##### MATERIAL FOR THE TASK #####
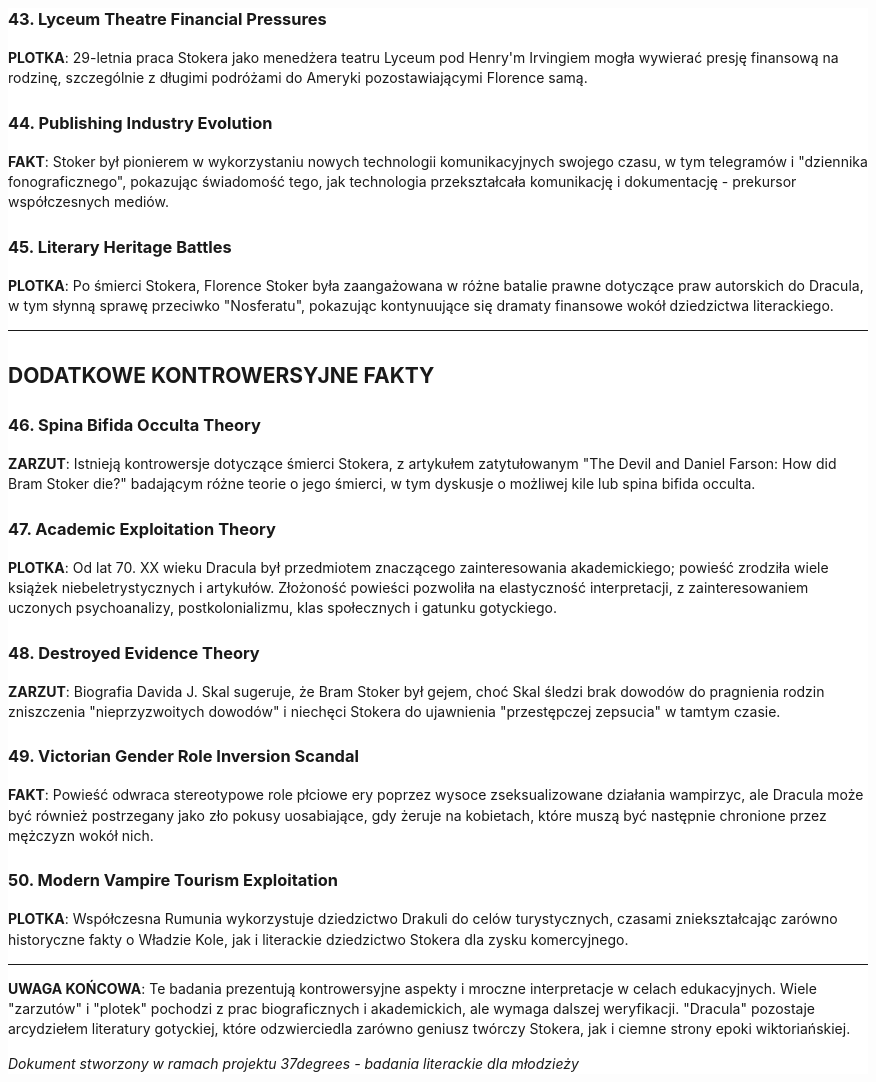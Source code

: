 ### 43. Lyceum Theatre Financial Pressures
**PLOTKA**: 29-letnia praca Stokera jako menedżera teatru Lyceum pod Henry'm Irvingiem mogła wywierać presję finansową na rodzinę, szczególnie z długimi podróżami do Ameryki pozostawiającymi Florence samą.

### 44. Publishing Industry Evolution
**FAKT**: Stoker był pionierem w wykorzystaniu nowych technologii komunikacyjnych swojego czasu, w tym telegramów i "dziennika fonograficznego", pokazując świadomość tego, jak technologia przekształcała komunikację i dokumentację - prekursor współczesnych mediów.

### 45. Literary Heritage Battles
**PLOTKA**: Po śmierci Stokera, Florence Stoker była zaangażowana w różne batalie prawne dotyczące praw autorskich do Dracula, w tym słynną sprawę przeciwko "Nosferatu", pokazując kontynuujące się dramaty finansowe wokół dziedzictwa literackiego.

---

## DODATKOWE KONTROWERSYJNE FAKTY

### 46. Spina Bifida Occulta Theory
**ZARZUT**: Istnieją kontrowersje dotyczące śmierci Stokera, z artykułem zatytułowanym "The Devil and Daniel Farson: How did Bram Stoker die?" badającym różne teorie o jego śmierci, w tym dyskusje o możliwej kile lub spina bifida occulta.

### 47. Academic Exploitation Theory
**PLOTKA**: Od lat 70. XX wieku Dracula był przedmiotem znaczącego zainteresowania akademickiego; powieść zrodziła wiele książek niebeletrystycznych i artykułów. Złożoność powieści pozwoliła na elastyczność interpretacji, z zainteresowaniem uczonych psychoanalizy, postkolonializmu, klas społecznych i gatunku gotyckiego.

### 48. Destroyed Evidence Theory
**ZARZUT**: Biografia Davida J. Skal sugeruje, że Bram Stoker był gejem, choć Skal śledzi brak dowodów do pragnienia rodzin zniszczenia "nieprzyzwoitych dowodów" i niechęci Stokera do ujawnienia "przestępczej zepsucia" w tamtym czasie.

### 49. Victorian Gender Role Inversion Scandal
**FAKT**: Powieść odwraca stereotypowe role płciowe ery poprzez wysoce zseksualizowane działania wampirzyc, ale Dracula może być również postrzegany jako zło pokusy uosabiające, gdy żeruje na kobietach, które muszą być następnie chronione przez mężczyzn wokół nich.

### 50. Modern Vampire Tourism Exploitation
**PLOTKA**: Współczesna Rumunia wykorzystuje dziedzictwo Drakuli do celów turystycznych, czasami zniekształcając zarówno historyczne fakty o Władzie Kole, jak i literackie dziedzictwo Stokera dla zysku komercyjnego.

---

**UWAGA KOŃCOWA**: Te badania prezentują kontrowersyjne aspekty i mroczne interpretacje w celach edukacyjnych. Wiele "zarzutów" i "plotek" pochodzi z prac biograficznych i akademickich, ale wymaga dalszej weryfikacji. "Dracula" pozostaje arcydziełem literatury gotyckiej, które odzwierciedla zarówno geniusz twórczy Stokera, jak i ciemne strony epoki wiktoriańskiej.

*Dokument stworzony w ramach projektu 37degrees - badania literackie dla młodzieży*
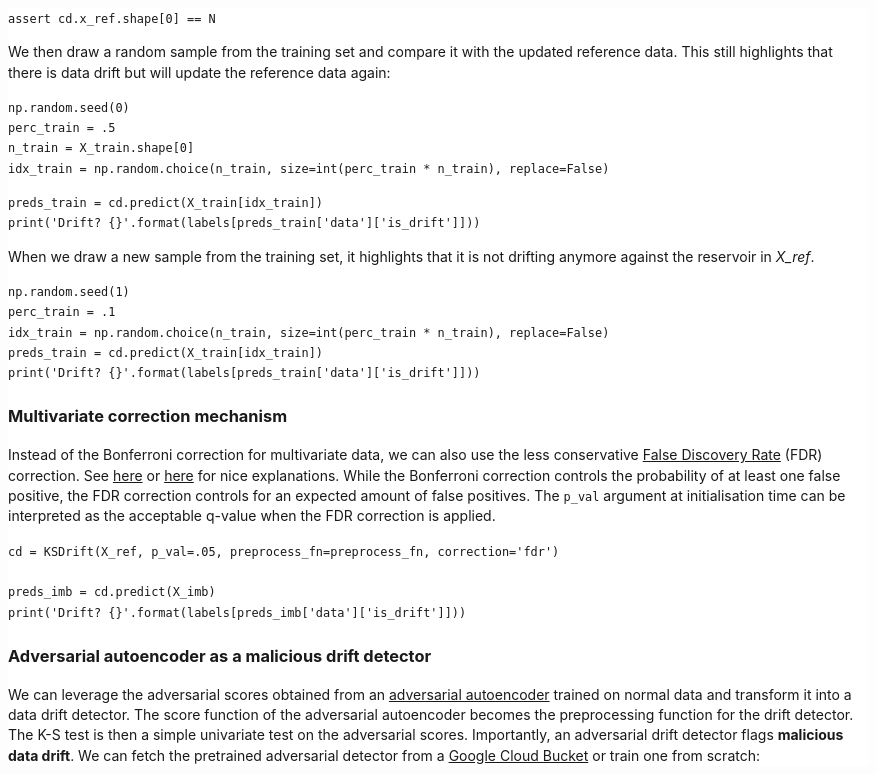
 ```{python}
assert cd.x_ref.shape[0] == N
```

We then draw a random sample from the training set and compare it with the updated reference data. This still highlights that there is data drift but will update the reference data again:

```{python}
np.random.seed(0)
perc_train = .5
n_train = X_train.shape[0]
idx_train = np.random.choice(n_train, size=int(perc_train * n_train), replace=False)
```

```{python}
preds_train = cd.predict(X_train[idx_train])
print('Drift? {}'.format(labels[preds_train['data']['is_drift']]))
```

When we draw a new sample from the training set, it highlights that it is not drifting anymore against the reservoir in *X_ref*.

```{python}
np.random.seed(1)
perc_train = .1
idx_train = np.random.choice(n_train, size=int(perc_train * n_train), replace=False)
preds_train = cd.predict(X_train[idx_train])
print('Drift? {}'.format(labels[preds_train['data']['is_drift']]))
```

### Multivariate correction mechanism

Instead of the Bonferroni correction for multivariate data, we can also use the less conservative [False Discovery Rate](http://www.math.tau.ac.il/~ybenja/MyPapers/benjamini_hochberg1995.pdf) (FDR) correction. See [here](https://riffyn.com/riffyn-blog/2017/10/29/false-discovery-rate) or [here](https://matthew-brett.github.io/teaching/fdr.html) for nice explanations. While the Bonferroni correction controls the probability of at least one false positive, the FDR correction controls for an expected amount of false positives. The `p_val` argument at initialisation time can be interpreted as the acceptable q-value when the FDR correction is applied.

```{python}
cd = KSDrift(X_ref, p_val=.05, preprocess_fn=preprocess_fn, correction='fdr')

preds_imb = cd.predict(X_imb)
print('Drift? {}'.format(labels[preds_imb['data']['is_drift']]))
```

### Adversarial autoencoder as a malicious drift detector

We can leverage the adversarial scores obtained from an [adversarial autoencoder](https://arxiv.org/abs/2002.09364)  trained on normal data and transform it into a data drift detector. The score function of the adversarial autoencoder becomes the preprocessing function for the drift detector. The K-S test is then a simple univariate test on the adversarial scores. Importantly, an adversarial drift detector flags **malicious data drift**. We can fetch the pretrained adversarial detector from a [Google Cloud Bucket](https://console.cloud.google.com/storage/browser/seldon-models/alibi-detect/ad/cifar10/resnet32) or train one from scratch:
#####
Make an exact copy of the listing. Leave its pictures out.

* _ANSWER FOR THE TASK_:
Source code

: ### 43. Lyceum Theatre Financial Pressures
**PLOTKA**: 29-letnia praca Stokera jako menedżera teatru Lyceum pod Henry'm Irvingiem mogła wywierać presję finansową na rodzinę, szczególnie z długimi podróżami do Ameryki pozostawiającymi Florence samą.

### 44. Publishing Industry Evolution
**FAKT**: Stoker był pionierem w wykorzystaniu nowych technologii komunikacyjnych swojego czasu, w tym telegramów i "dziennika fonograficznego", pokazując świadomość tego, jak technologia przekształcała komunikację i dokumentację - prekursor współczesnych mediów.

### 45. Literary Heritage Battles
**PLOTKA**: Po śmierci Stokera, Florence Stoker była zaangażowana w różne batalie prawne dotyczące praw autorskich do Dracula, w tym słynną sprawę przeciwko "Nosferatu", pokazując kontynuujące się dramaty finansowe wokół dziedzictwa literackiego.

---

## DODATKOWE KONTROWERSYJNE FAKTY

### 46. Spina Bifida Occulta Theory
**ZARZUT**: Istnieją kontrowersje dotyczące śmierci Stokera, z artykułem zatytułowanym "The Devil and Daniel Farson: How did Bram Stoker die?" badającym różne teorie o jego śmierci, w tym dyskusje o możliwej kile lub spina bifida occulta.

### 47. Academic Exploitation Theory
**PLOTKA**: Od lat 70. XX wieku Dracula był przedmiotem znaczącego zainteresowania akademickiego; powieść zrodziła wiele książek niebeletrystycznych i artykułów. Złożoność powieści pozwoliła na elastyczność interpretacji, z zainteresowaniem uczonych psychoanalizy, postkolonializmu, klas społecznych i gatunku gotyckiego.

### 48. Destroyed Evidence Theory
**ZARZUT**: Biografia Davida J. Skal sugeruje, że Bram Stoker był gejem, choć Skal śledzi brak dowodów do pragnienia rodzin zniszczenia "nieprzyzwoitych dowodów" i niechęci Stokera do ujawnienia "przestępczej zepsucia" w tamtym czasie.

### 49. Victorian Gender Role Inversion Scandal
**FAKT**: Powieść odwraca stereotypowe role płciowe ery poprzez wysoce zseksualizowane działania wampirzyc, ale Dracula może być również postrzegany jako zło pokusy uosabiające, gdy żeruje na kobietach, które muszą być następnie chronione przez mężczyzn wokół nich.

### 50. Modern Vampire Tourism Exploitation
**PLOTKA**: Współczesna Rumunia wykorzystuje dziedzictwo Drakuli do celów turystycznych, czasami zniekształcając zarówno historyczne fakty o Władzie Kole, jak i literackie dziedzictwo Stokera dla zysku komercyjnego.

---

**UWAGA KOŃCOWA**: Te badania prezentują kontrowersyjne aspekty i mroczne interpretacje w celach edukacyjnych. Wiele "zarzutów" i "plotek" pochodzi z prac biograficznych i akademickich, ale wymaga dalszej weryfikacji. "Dracula" pozostaje arcydziełem literatury gotyckiej, które odzwierciedla zarówno geniusz twórczy Stokera, jak i ciemne strony epoki wiktoriańskiej.

*Dokument stworzony w ramach projektu 37degrees - badania literackie dla młodzieży*
 ```{python}
assert cd.x_ref.shape[0] == N
```

We then draw a random sample from the training set and compare it with the updated reference data. This still highlights that there is data drift but will update the reference data again:

```{python}
np.random.seed(0)
perc_train = .5
n_train = X_train.shape[0]
idx_train = np.random.choice(n_train, size=int(perc_train * n_train), replace=False)
```

```{python}
preds_train = cd.predict(X_train[idx_train])
print('Drift? {}'.format(labels[preds_train['data']['is_drift']]))
```

When we draw a new sample from the training set, it highlights that it is not drifting anymore against the reservoir in *X_ref*.

```{python}
np.random.seed(1)
perc_train = .1
idx_train = np.random.choice(n_train, size=int(perc_train * n_train), replace=False)
preds_train = cd.predict(X_train[idx_train])
print('Drift? {}'.format(labels[preds_train['data']['is_drift']]))
```

### Multivariate correction mechanism

Instead of the Bonferroni correction for multivariate data, we can also use the less conservative [False Discovery Rate](http://www.math.tau.ac.il/~ybenja/MyPapers/benjamini_hochberg1995.pdf) (FDR) correction. See [here](https://riffyn.com/riffyn-blog/2017/10/29/false-discovery-rate) or [here](https://matthew-brett.github.io/teaching/fdr.html) for nice explanations. While the Bonferroni correction controls the probability of at least one false positive, the FDR correction controls for an expected amount of false positives. The `p_val` argument at initialisation time can be interpreted as the acceptable q-value when the FDR correction is applied.

```{python}
cd = KSDrift(X_ref, p_val=.05, preprocess_fn=preprocess_fn, correction='fdr')

preds_imb = cd.predict(X_imb)
print('Drift? {}'.format(labels[preds_imb['data']['is_drift']]))
```

### Adversarial autoencoder as a malicious drift detector

We can leverage the adversarial scores obtained from an [adversarial autoencoder](https://arxiv.org/abs/2002.09364)  trained on normal data and transform it into a data drift detector. The score function of the adversarial autoencoder becomes the preprocessing function for the drift detector. The K-S test is then a simple univariate test on the adversarial scores. Importantly, an adversarial drift detector flags **malicious data drift**. We can fetch the pretrained adversarial detector from a [Google Cloud Bucket](https://console.cloud.google.com/storage/browser/seldon-models/alibi-detect/ad/cifar10/resnet32) or train one from scratch:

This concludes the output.